Among the lines below, keep only those from the one containing "<li>Functions</li>" through the one containing "<h2>⚙️ Conditional Structures</h2>", and reproduce them exactly.
Start of MATERIAL FOR THE TASK
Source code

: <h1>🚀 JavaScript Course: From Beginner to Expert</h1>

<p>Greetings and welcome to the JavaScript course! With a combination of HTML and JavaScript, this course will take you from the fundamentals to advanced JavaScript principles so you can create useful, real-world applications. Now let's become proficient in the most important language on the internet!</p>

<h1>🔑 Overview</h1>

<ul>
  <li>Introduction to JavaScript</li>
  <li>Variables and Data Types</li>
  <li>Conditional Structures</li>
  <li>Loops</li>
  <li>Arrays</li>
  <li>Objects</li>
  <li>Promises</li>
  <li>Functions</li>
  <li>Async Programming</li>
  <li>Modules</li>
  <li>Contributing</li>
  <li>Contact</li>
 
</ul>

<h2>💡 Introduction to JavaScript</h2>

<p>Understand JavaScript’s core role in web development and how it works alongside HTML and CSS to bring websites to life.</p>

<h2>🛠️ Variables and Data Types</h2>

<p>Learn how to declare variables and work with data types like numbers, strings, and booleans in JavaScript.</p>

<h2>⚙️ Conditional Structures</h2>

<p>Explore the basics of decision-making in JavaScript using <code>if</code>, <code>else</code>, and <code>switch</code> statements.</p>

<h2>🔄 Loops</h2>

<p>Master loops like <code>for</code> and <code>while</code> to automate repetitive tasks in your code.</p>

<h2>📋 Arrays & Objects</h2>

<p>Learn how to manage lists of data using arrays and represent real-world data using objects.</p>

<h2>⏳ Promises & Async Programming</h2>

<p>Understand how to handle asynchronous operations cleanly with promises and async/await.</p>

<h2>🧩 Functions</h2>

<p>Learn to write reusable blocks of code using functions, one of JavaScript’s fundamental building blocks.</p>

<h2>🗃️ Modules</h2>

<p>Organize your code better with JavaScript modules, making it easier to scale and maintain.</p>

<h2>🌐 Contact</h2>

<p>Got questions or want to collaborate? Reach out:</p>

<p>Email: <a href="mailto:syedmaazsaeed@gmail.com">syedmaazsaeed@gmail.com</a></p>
End of MATERIAL FOR THE TASK
Start of MATERIAL FOR THE TASK
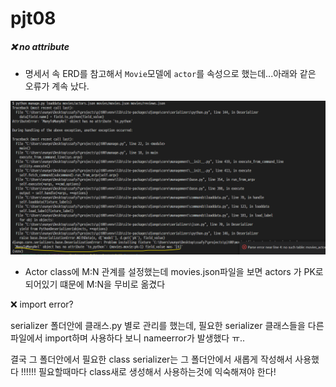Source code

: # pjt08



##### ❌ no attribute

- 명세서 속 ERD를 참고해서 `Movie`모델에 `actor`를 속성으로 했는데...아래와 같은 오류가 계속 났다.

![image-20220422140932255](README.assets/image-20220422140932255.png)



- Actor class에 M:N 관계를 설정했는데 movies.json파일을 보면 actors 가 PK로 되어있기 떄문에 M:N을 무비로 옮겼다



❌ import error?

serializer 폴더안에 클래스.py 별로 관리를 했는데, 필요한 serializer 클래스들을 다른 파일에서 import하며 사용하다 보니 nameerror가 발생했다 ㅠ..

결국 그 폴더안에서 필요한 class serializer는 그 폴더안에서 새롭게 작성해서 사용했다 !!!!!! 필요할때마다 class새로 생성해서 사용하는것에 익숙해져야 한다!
End of MATERIAL FOR THE TASK
**TASK ANSWER**
  <li>Functions</li>
  <li>Async Programming</li>
  <li>Modules</li>
  <li>Contributing</li>
  <li>Contact</li>
 
</ul>

<h2>💡 Introduction to JavaScript</h2>

<p>Understand JavaScript’s core role in web development and how it works alongside HTML and CSS to bring websites to life.</p>

<h2>🛠️ Variables and Data Types</h2>

<p>Learn how to declare variables and work with data types like numbers, strings, and booleans in JavaScript.</p>

<h2>⚙️ Conditional Structures</h2>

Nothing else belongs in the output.